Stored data
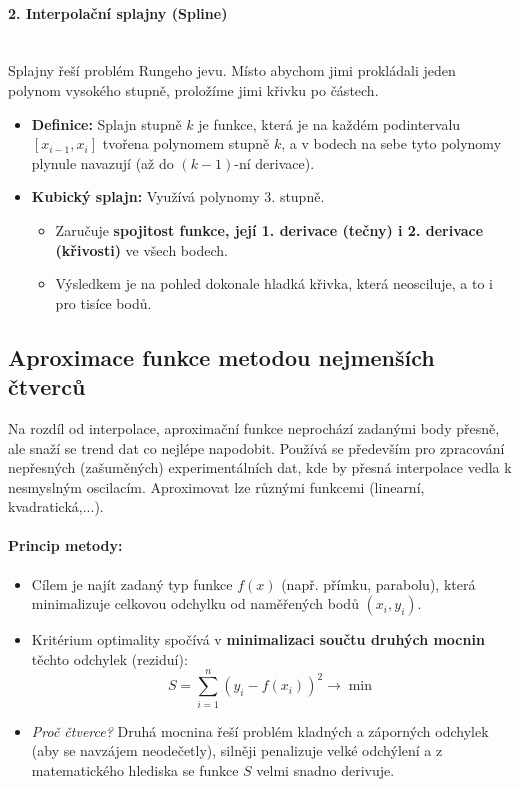 \paragraph*{2. Interpolační splajny (Spline)}~\\
Splajny řeší problém Rungeho jevu. Místo abychom jimi prokládali jeden polynom vysokého stupně, proložíme jimi křivku po částech. 
\begin{itemize}
    \item \textbf{Definice:} Splajn stupně $k$ je funkce, která je na každém podintervalu $[x_{i-1}, x_i]$ tvořena polynomem stupně $k$, a v bodech na sebe tyto polynomy plynule navazují (až do $(k-1)$-ní derivace).
    \item \textbf{Kubický splajn:} Využívá polynomy 3. stupně. 
    \begin{itemize}
        \item Zaručuje \textbf{spojitost funkce, její 1. derivace (tečny) i 2. derivace (křivosti)} ve všech bodech.
        \item Výsledkem je na pohled dokonale hladká křivka, která neosciluje, a to i pro tisíce bodů.
    \end{itemize}
\end{itemize}

\subsection{Aproximace funkce metodou nejmenších čtverců}
Na rozdíl od interpolace, aproximační funkce neprochází zadanými body přesně, ale snaží se trend dat co nejlépe napodobit. Používá se především pro zpracování nepřesných (zašuměných) experimentálních dat, kde by přesná interpolace vedla k nesmyslným oscilacím. Aproximovat lze různými funkcemi (linearní, kvadratická,...).

\paragraph*{Princip metody:}
\begin{itemize}
    \item Cílem je najít zadaný typ funkce $f(x)$ (např. přímku, parabolu), která minimalizuje celkovou odchylku od naměřených bodů $(x_i, y_i)$.
    \item Kritérium optimality spočívá v \textbf{minimalizaci součtu druhých mocnin} těchto odchylek (reziduí):
    \[ S = \sum_{i=1}^{n} (y_i - f(x_i))^2 \longrightarrow \min \]
    \item \textit{Proč čtverce?} Druhá mocnina řeší problém kladných a záporných odchylek (aby se navzájem neodečetly), silněji penalizuje velké odchýlení a z matematického hlediska se funkce $S$ velmi snadno derivuje.
\end{itemize}

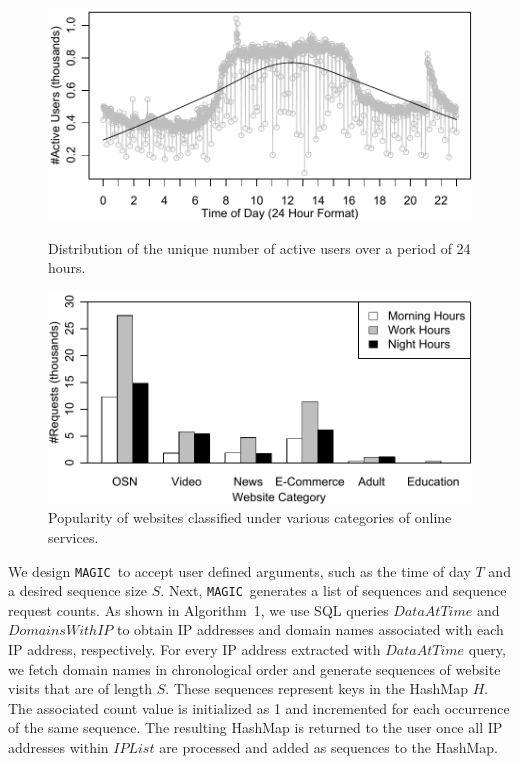 \documentclass[letterpaper,twocolumn]{article}
\newcommand{\sol}{\texttt{MAGIC}}
\begin{document}
    \begin{figure}[t]
\centering
\includegraphics[width=\linewidth]{img/active_users_over_time}
  \vspace{-15pt}
\caption{Distribution of the unique number of active users over a period of 24 hours.}
 \label{fig:active_users}
  \endminipage
  \hfill
\includegraphics[width=\linewidth]{img/popularity}
  \vspace{-15pt}
\caption{Popularity of websites classified under various categories of online services.}
 \label{fig:popularity_per_hour}
  \endminipage
  \vspace{-18pt}
 \end{figure}

We design \sol\ to accept user defined arguments, such as the time of day $T$ and a desired sequence size $S$.
Next, \sol\ generates a list of sequences and sequence request counts.
As shown in Algorithm~1, we use SQL queries $DataAtTime$ and $DomainsWithIP$ to obtain IP addresses and domain names associated with each IP address, respectively. 
For every IP address extracted with $DataAtTime$ query, we fetch domain names in chronological order and generate sequences of website visits that are of length $S$. 
These sequences represent keys in the HashMap $H$.
The associated count value is initialized as 1 and incremented for each occurrence of the same sequence.
The resulting HashMap is returned to the user once all IP addresses within $IPList$ are processed and added as sequences to the HashMap.
\end{document}
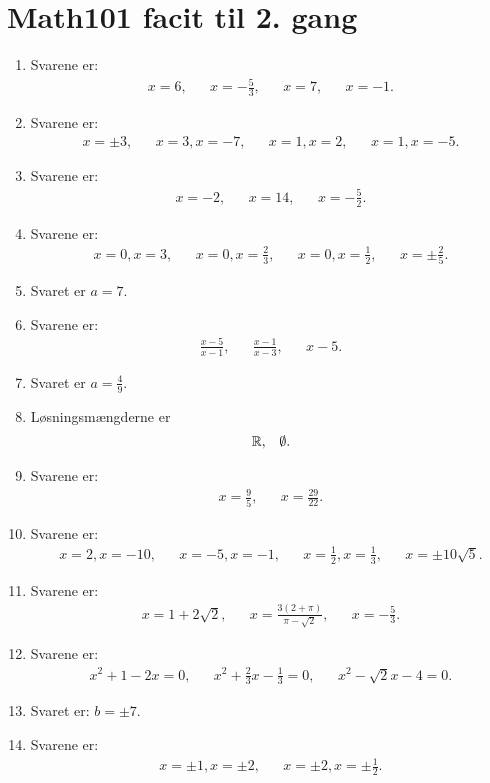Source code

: \newpage
\section{Math101 facit til 2. gang}
\begin{enumerate}
\item Svarene er:
\begin{align*}
x=6,&& x=-\frac{5}{3},&&x=7,&& x=-1.
\end{align*}

\item Svarene er:
\begin{align*}
x=\pm 3,&&x=3,x=-7,&& x=1,x=2,&& x=1,x=-5.
\end{align*}

\item Svarene er:
\begin{align*}
x=-2,&& x=14,&& x=-\frac{5}{2}.
\end{align*}

\item Svarene er:
\begin{align*}
x=0,x=3,&& x=0,x=\frac{2}{3},&& x=0,x=\frac{1}{2},&& x=\pm \frac{2}{5}.
\end{align*}

\item Svaret er $a=7$.

\item Svarene er:
\begin{align*}
\frac{x-5}{x-1},&&\frac{x-1}{x-3},&& x-5.
\end{align*}

\item Svaret er $a=\frac{4}{9}$.

\item Løsningsmængderne er
\begin{align*}
\mathbb{R},&& \emptyset.
\end{align*}


\item Svarene er:
\begin{align*}
x=\frac{9}{5},&& x=\frac{29}{22}.
\end{align*}

\item Svarene er:
\begin{align*}
x=2,x=-10,&& x=-5,x=-1,&&x=\frac{1}{2},x=\frac{1}{3},&& x=\pm 10\sqrt{5}.
\end{align*}



\item Svarene er:
\begin{align*}
x=1+2\sqrt{2},&& x=\frac{3(2+\pi)}{\pi-\sqrt{2}},&& x=-\frac{5}{3}.
\end{align*}

	\item Svarene er:
	\begin{align*}
	x^2+1-2x=0,&& x^2+\frac{2}{3}x-\frac{1}{3}=0,&&  x^2-\sqrt{2}x-4=0.
	\end{align*}
	
	
	\item Svaret er: $b=\pm 7$. 
	
	\item Svarene er:
	\begin{align*}
	x=\pm1,x=\pm 2,&& x=\pm 2,x=\pm \frac{1}{2}.
	\end{align*}

	

	
\end{enumerate}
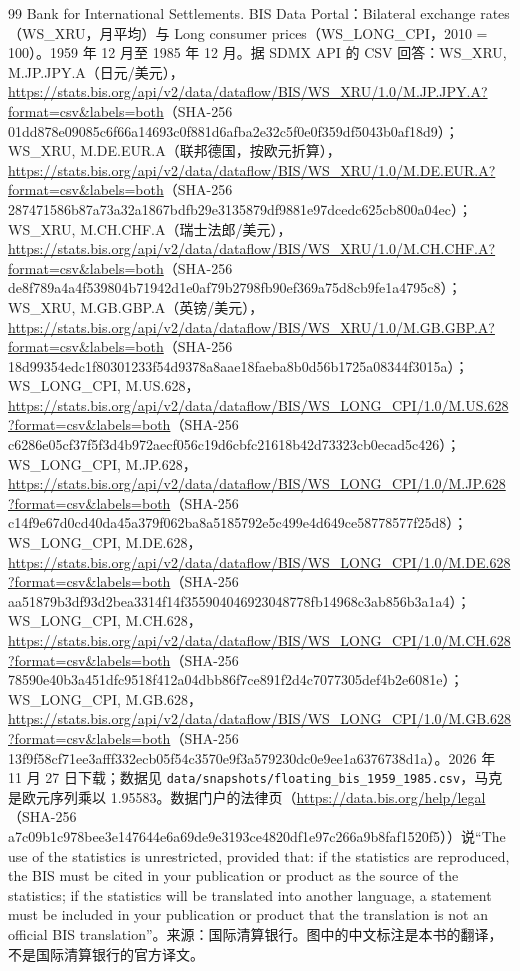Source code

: \begin{thebibliography}{99}
 Bank for International Settlements. BIS Data Portal：Bilateral exchange rates（WS\_XRU，月平均）与 Long consumer prices（WS\_LONG\_CPI，2010 = 100）。1959 年 12 月至 1985 年 12 月。据 SDMX API 的 CSV 回答：WS\_XRU, M.JP.JPY.A（日元/美元），\url{https://stats.bis.org/api/v2/data/dataflow/BIS/WS_XRU/1.0/M.JP.JPY.A?format=csv&labels=both}（SHA-256 01dd878e09085c6f66a14693c0f881d6afba2e32c5f0e0f359df5043b0af18d9）；WS\_XRU, M.DE.EUR.A（联邦德国，按欧元折算），\url{https://stats.bis.org/api/v2/data/dataflow/BIS/WS_XRU/1.0/M.DE.EUR.A?format=csv&labels=both}（SHA-256 287471586b87a73a32a1867bdfb29e3135879df9881e97dcedc625cb800a04ec）；WS\_XRU, M.CH.CHF.A（瑞士法郎/美元），\url{https://stats.bis.org/api/v2/data/dataflow/BIS/WS_XRU/1.0/M.CH.CHF.A?format=csv&labels=both}（SHA-256 de8f789a4a4f539804b71942d1e0af79b2798fb90ef369a75d8cb9fe1a4795c8）；WS\_XRU, M.GB.GBP.A（英镑/美元），\url{https://stats.bis.org/api/v2/data/dataflow/BIS/WS_XRU/1.0/M.GB.GBP.A?format=csv&labels=both}（SHA-256 18d99354edc1f80301233f54d9378a8aae18faeba8b0d56b1725a08344f3015a）；WS\_LONG\_CPI, M.US.628，\url{https://stats.bis.org/api/v2/data/dataflow/BIS/WS_LONG_CPI/1.0/M.US.628?format=csv&labels=both}（SHA-256 c6286e05cf37f5f3d4b972aecf056c19d6cbfc21618b42d73323cb0ecad5c426）；WS\_LONG\_CPI, M.JP.628，\url{https://stats.bis.org/api/v2/data/dataflow/BIS/WS_LONG_CPI/1.0/M.JP.628?format=csv&labels=both}（SHA-256 c14f9e67d0cd40da45a379f062ba8a5185792e5c499e4d649ce58778577f25d8）；WS\_LONG\_CPI, M.DE.628，\url{https://stats.bis.org/api/v2/data/dataflow/BIS/WS_LONG_CPI/1.0/M.DE.628?format=csv&labels=both}（SHA-256 aa51879b3df93d2bea3314f14f355904046923048778fb14968c3ab856b3a1a4）；WS\_LONG\_CPI, M.CH.628，\url{https://stats.bis.org/api/v2/data/dataflow/BIS/WS_LONG_CPI/1.0/M.CH.628?format=csv&labels=both}（SHA-256 78590e40b3a451dfc9518f412a04dbb86f7ce891f2d4c7077305def4b2e6081e）；WS\_LONG\_CPI, M.GB.628，\url{https://stats.bis.org/api/v2/data/dataflow/BIS/WS_LONG_CPI/1.0/M.GB.628?format=csv&labels=both}（SHA-256 13f9f58cf71ee3afff332ecb05f54c3570e9f3a579230dc0e9ee1a6376738d1a）。2026 年 11 月 27 日下载；数据见 \texttt{data/snapshots/floating\_bis\_1959\_1985.csv}，马克是欧元序列乘以 1.95583。数据门户的法律页（\url{https://data.bis.org/help/legal}（SHA-256 a7c09b1c978bee3e147644e6a69de9e3193ce4820df1e97c266a9b8faf1520f5））说“The use of the statistics is unrestricted, provided that: if the statistics are reproduced, the BIS must be cited in your publication or product as the source of the statistics; if the statistics will be translated into another language, a statement must be included in your publication or product that the translation is not an official BIS translation”。来源：国际清算银行。图中的中文标注是本书的翻译，不是国际清算银行的官方译文。


\end{thebibliography}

PROBLEM TO SOLVE
Within the data above, the span starting at the line containing "polynomy 3. stupně." and ending at the line containing "bodů $(x_i, y_i)$." is to be retyped exactly, with no other lines.

FINAL ANSWER
    \item \textbf{Kubický splajn:} Využívá polynomy 3. stupně. 
    \begin{itemize}
        \item Zaručuje \textbf{spojitost funkce, její 1. derivace (tečny) i 2. derivace (křivosti)} ve všech bodech.
        \item Výsledkem je na pohled dokonale hladká křivka, která neosciluje, a to i pro tisíce bodů.
    \end{itemize}
\end{itemize}

\subsection{Aproximace funkce metodou nejmenších čtverců}
Na rozdíl od interpolace, aproximační funkce neprochází zadanými body přesně, ale snaží se trend dat co nejlépe napodobit. Používá se především pro zpracování nepřesných (zašuměných) experimentálních dat, kde by přesná interpolace vedla k nesmyslným oscilacím. Aproximovat lze různými funkcemi (linearní, kvadratická,...).

\paragraph*{Princip metody:}
\begin{itemize}
    \item Cílem je najít zadaný typ funkce $f(x)$ (např. přímku, parabolu), která minimalizuje celkovou odchylku od naměřených bodů $(x_i, y_i)$.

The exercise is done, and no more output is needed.